Kansas Gov. Kelly wants to spend $1 billion to land a big, mystery manufacturer
Kansas Gov. Laura Kelly’s administration is lobbying lawmakers to clear the way for record-size tax breaks and incentives to lure a $4 billion manufacturing plant, but the identity of the company remains a secret.
TOPEKA, Kansas – Republicans in the Kansas Legislature aren’t eager to give Democratic Gov. Laura Kelly any big wins ahead of her campaign for reelection.
Even so, many are backing her effort to close a potentially transformative business deal offering at least $1 billion in tax breaks and other incentives to lure a mystery manufacturer to Kansas.
Lt. Gov. and Commerce Secretary David Toland calls it “the largest economic development project in our history.”
The enhanced subsidies, Toland said, would go to a company promising to spend $4 billion on a 3 million-square-foot plant employing 4,000 people.

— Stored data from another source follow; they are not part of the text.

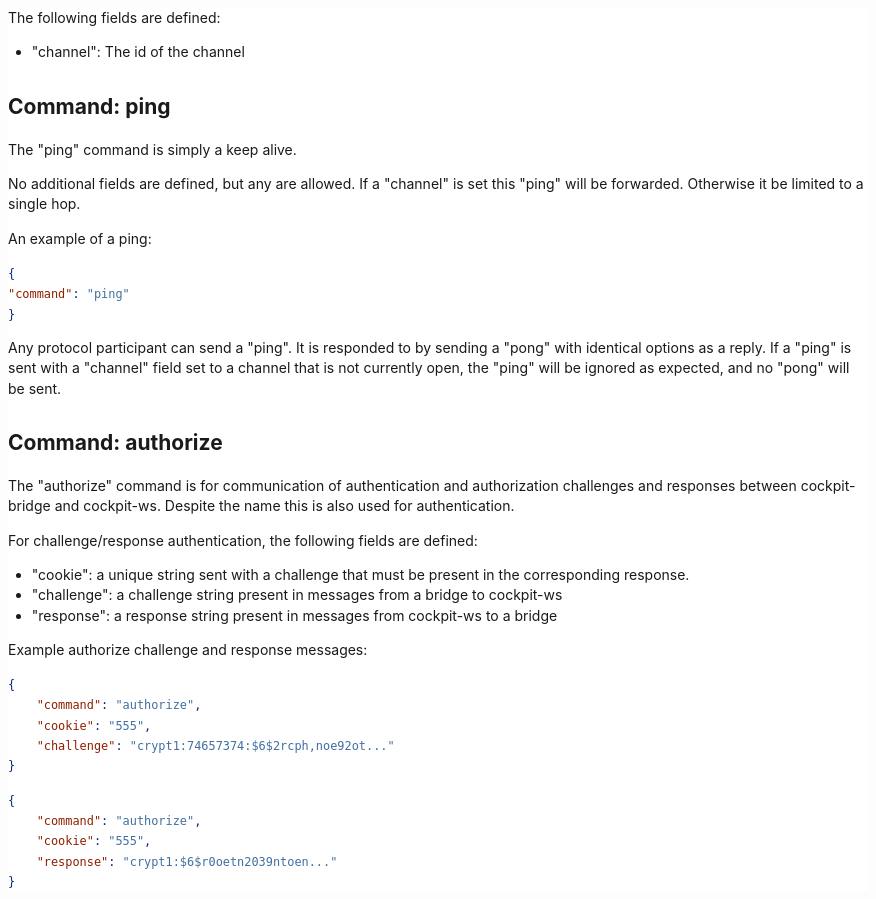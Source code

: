 The following fields are defined:

 * "channel": The id of the channel


Command: ping
-------------

The "ping" command is simply a keep alive.

No additional fields are defined, but any are allowed. If a "channel"
is set this "ping" will be forwarded. Otherwise it be limited to a single hop.

An example of a ping:

```json
{
"command": "ping"
}
```

Any protocol participant can send a "ping". It is responded to by sending
a "pong" with identical options as a reply. If a "ping" is sent with a
"channel" field set to a channel that is not currently open, the "ping"
will be ignored as expected, and no "pong" will be sent.

Command: authorize
------------------

The "authorize" command is for communication of authentication and
authorization challenges and responses between cockpit-bridge and
cockpit-ws. Despite the name this is also used for authentication.

For challenge/response authentication, the following fields are defined:

 * "cookie": a unique string sent with a challenge that must be
   present in the corresponding response.
 * "challenge": a challenge string present in messages from a bridge
   to cockpit-ws
 * "response": a response string present in messages from cockpit-ws
   to a bridge

Example authorize challenge and response messages:

```json
{
    "command": "authorize",
    "cookie": "555",
    "challenge": "crypt1:74657374:$6$2rcph,noe92ot..."
}
```

```json
{
    "command": "authorize",
    "cookie": "555",
    "response": "crypt1:$6$r0oetn2039ntoen..."
}
```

If the firm picks Kansas, Toland said several of the target company’s suppliers would follow, drawing another 4,000 jobs to the region.

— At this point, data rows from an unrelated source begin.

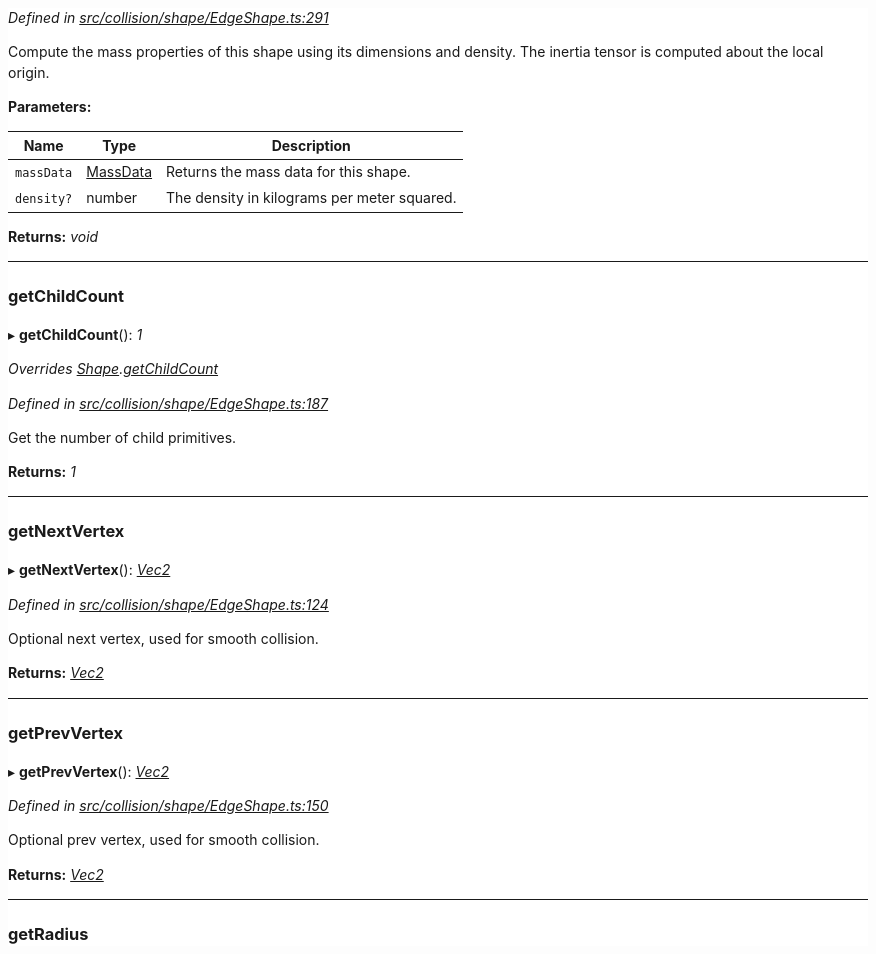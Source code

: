 *Defined in [src/collision/shape/EdgeShape.ts:291](https://github.com/shakiba/planck.js/blob/acc3bd8/src/collision/shape/EdgeShape.ts#L291)*

Compute the mass properties of this shape using its dimensions and density.
The inertia tensor is computed about the local origin.

**Parameters:**

Name | Type | Description |
------ | ------ | ------ |
`massData` | [MassData](massdata.md) | Returns the mass data for this shape. |
`density?` | number | The density in kilograms per meter squared.  |

**Returns:** *void*

___

###  getChildCount

▸ **getChildCount**(): *1*

*Overrides [Shape](shape.md).[getChildCount](shape.md#abstract-getchildcount)*

*Defined in [src/collision/shape/EdgeShape.ts:187](https://github.com/shakiba/planck.js/blob/acc3bd8/src/collision/shape/EdgeShape.ts#L187)*

Get the number of child primitives.

**Returns:** *1*

___

###  getNextVertex

▸ **getNextVertex**(): *[Vec2](vec2.md)*

*Defined in [src/collision/shape/EdgeShape.ts:124](https://github.com/shakiba/planck.js/blob/acc3bd8/src/collision/shape/EdgeShape.ts#L124)*

Optional next vertex, used for smooth collision.

**Returns:** *[Vec2](vec2.md)*

___

###  getPrevVertex

▸ **getPrevVertex**(): *[Vec2](vec2.md)*

*Defined in [src/collision/shape/EdgeShape.ts:150](https://github.com/shakiba/planck.js/blob/acc3bd8/src/collision/shape/EdgeShape.ts#L150)*

Optional prev vertex, used for smooth collision.

**Returns:** *[Vec2](vec2.md)*

___

###  getRadius
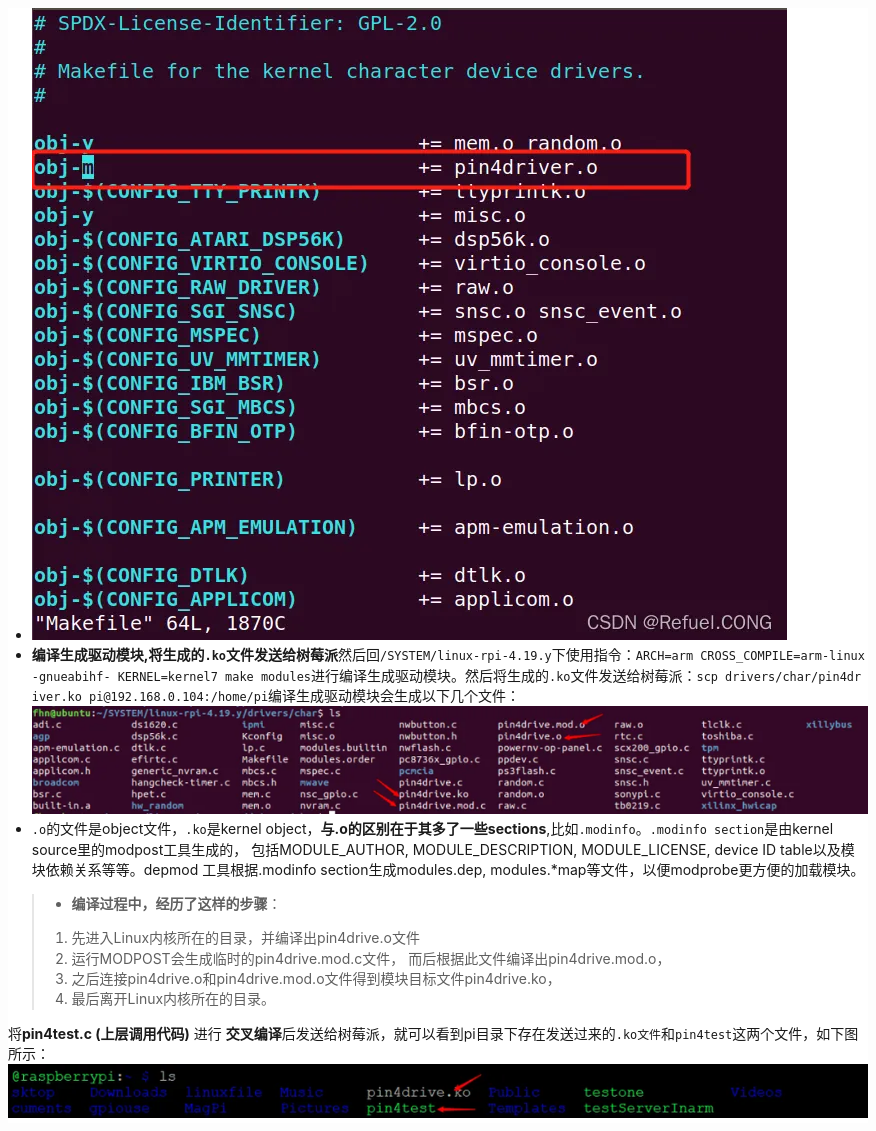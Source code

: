 - ![图片](./驱动认知/946efda3fa290ba4d15d1ce5435fee28.png)
- **编译生成驱动模块,将生成的`.ko`文件发送给树莓派**然后回`/SYSTEM/linux-rpi-4.19.y`下使用指令：`ARCH=arm CROSS_COMPILE=arm-linux-gnueabihf- KERNEL=kernel7 make modules`进行编译生成驱动模块。然后将生成的`.ko`文件发送给树莓派：`scp drivers/char/pin4driver.ko pi@192.168.0.104:/home/pi`编译生成驱动模块会生成以下几个文件：![图片](./驱动认知/d44e3ec8d50137591a6d69d0fe02ec34.png)
- `.o`的文件是object文件，`.ko`是kernel object，**与.o的区别在于其多了一些sections**,比如`.modinfo`。`.modinfo section`是由kernel source里的modpost工具生成的， 包括MODULE_AUTHOR, MODULE_DESCRIPTION, MODULE_LICENSE, device ID table以及模块依赖关系等等。depmod 工具根据.modinfo section生成modules.dep, modules.*map等文件，以便modprobe更方便的加载模块。

> - **编译过程中，经历了这样的步骤**：
>
> 1. 先进入Linux内核所在的目录，并编译出pin4drive.o文件
> 2. 运行MODPOST会生成临时的pin4drive.mod.c文件，  而后根据此文件编译出pin4drive.mod.o，
> 3. 之后连接pin4drive.o和pin4drive.mod.o文件得到模块目标文件pin4drive.ko，
> 4. 最后离开Linux内核所在的目录。

将**pin4test.c (上层调用代码)** 进行 **交叉编译**后发送给树莓派，就可以看到pi目录下存在发送过来的`.ko文件`和`pin4test`这两个文件，如下图所示：![图片](./驱动认知/374d502bd89f3f9230f1c835cc5fafbf.png)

Nondisclosure agreements signed by state officials and legislative leaders prohibit them from divulging the name of the company or the possible location of the plant. That bothers lawmakers who say they need to know more about the company’s ownership and what it produces before signing off.

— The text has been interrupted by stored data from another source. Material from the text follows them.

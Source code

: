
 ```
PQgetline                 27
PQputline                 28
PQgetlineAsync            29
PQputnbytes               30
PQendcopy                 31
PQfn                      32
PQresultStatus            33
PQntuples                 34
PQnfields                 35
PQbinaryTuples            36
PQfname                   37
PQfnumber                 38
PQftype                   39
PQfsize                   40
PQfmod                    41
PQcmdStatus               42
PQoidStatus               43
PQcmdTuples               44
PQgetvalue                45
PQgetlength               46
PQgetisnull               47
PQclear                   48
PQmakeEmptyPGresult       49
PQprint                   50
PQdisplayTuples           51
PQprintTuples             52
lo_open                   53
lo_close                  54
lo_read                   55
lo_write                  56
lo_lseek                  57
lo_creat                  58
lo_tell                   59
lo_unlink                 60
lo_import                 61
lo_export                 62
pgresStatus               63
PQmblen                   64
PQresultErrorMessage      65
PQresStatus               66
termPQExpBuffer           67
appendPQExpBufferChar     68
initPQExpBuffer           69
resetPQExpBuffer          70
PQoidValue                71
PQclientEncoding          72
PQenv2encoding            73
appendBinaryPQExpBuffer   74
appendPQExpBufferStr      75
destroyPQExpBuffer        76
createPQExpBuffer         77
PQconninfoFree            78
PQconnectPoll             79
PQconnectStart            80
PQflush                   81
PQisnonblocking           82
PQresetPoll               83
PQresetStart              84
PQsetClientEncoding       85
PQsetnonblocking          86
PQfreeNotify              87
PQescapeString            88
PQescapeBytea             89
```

“It could be a wildly profitable, foreign-owned company coming in and doing an environmentally dirty business,” said Sen. Mark Steffen, a Hutchinson Republican.
Like it or not, said Paul Hughes, the head of business development at the Kansas Department of Commerce, secrecy is part of the negotiation process.
“It would cause financial harm to the company if word got out that they were planning this,” Hughes said when responding to questions during Senate hearings.
Secrecy isn’t the only issue. Some lawmakers question the need for an incentive package significantly more generous than what the state has offered in the past.
Sen. Caryn Tyson, a Parker Republican, said a small business owner who contacted her suggested the name of the bill be changed to “crony capitalism kicks existing Kansas businesses in the face.”
Despite such objections, most Republican senators joined with Democrats in a 32-7 Senate vote to approve the incentive bill after it was amended to use money generated by the economic impact of new businesses to gradually lower the state corporate income tax.
Republican Senate President Ty Masterson of Andover said he generally doesn’t like subsidies, but that “this is a little different than your typical subsidy.”
“A project of this magnitude,” he said, is “something that can change the state for generations.”
If passed, the bill would authorize the following incentives for companies that agree to invest at least $1 billion in the state:
- A tax credit up to 15% of a company’s investment.
- A 10% payroll refund for up to 10 years.
- A 100% sales tax exemption for construction materials.
- A 50% property tax exemption for companies that locate in a foreign trade zone as long as local governments agree.
- Up to $5 million for up to five years to help cover workforce training costs.
Up to five suppliers of a target company would qualify for similar incentives if they also locate facilities in Kansas.
Read about Senate Bill 347 and its history here
Dave Trabert, president of the Kansas Policy Institute, a conservative think-tank that lobbies for reduced government spending, estimated the cost of recruiting this one company could exceed $1 billion over 10 years. That money, he said, would be better spent on policies that benefit all businesses in the state.
“We could give one big lollipop to one company, or we could wipe out the income tax liability of all the corporations in Kansas,” Trabert said.
That’s a false choice, said Toland. The beefed-up incentives, he said, are needed to make Kansas competitive for what he calls “megaprojects” that now go to other states.
Since 2017, he said, Kansas is zero for 11 when competing for companies looking to invest $1 billion or more.
The proposed incentives are generous, Toland said, but the company must earn them.
“The company gets the investment tax credit after they invest,” he said. “The company gets the payroll rebate after they’ve hired and paid people. This is performance-based.”
The bill also would allow the state to claw back benefits if the company fails to live up to its agreement with the state.
Mark Williams, president of a site-selection company that helps negotiate deals for businesses around the world, said the importance of incentives goes beyond dollars and cents.
“It’s psychological,” Williams said. “Many companies feel that they’re taking risks to make big investments and they like it when … they feel a state is embracing them and somehow taking some risk with them.”
Toland said the administration supports the amendment added by the Senate that would use proceeds generated by businesses locating in the state to buy down corporate income taxes. But he said a change to ensure the tax credit wouldn’t result in the state making payments to companies could be a deal killer.
“The states that are winning on these projects have refundable tax credits,” Toland said. “We don’t and that’s one of the reasons why we have never won a billion-dollar project.”